Task directions =>
Among the lines below, count those containing the word "system". Give the number only.
== Study material ==
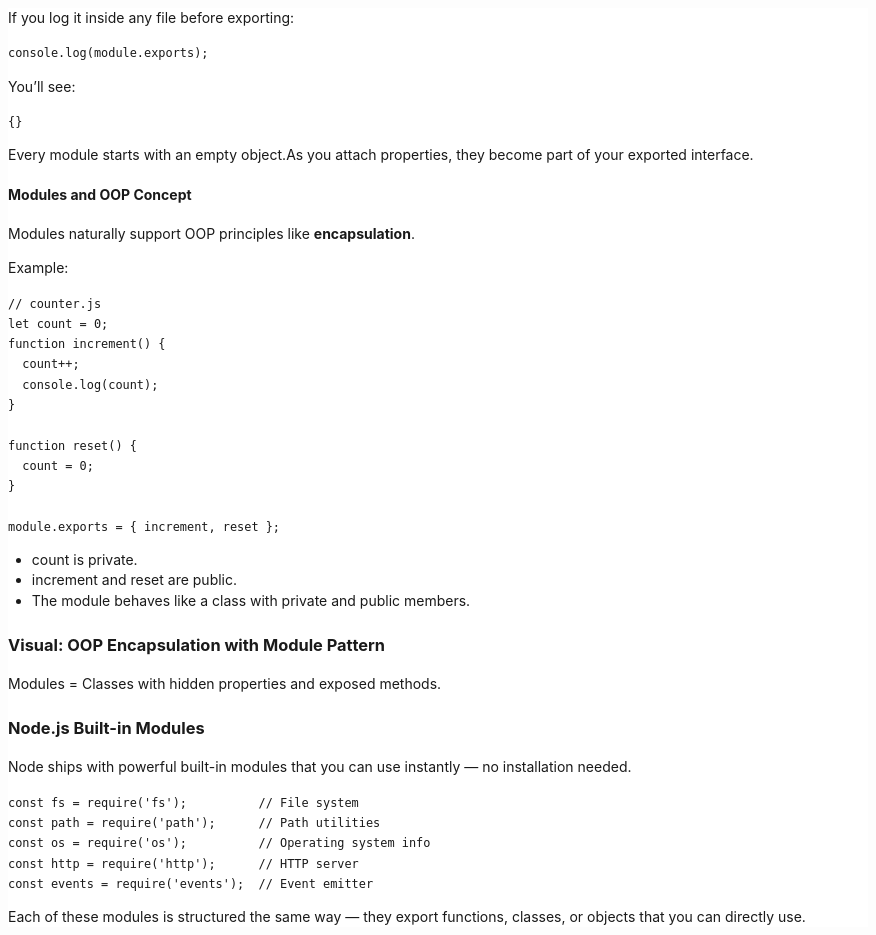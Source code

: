 If you log it inside any file before exporting:

```   
console.log(module.exports);   
```

You’ll see:
```   
{}   
```

Every module starts with an empty object.As you attach properties, they become part of your exported interface.

#### Modules and OOP Concept

Modules naturally support OOP principles like **encapsulation**.

Example:

```   
// counter.js  
let count = 0;  
function increment() {
  count++;
  console.log(count);  
}  

function reset() {    
  count = 0;  
}  

module.exports = { increment, reset };   
```
- count is private.  
- increment and reset are public.
- The module behaves like a class with private and public members.
    

### Visual: OOP Encapsulation with Module Pattern

Modules = Classes with hidden properties and exposed methods.

### Node.js Built-in Modules

Node ships with powerful built-in modules that you can use instantly — no installation needed.

```   
const fs = require('fs');          // File system  
const path = require('path');      // Path utilities  
const os = require('os');          // Operating system info  
const http = require('http');      // HTTP server  
const events = require('events');  // Event emitter   
```

Each of these modules is structured the same way — they export functions, classes, or objects that you can directly use.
===
Written solution =>
2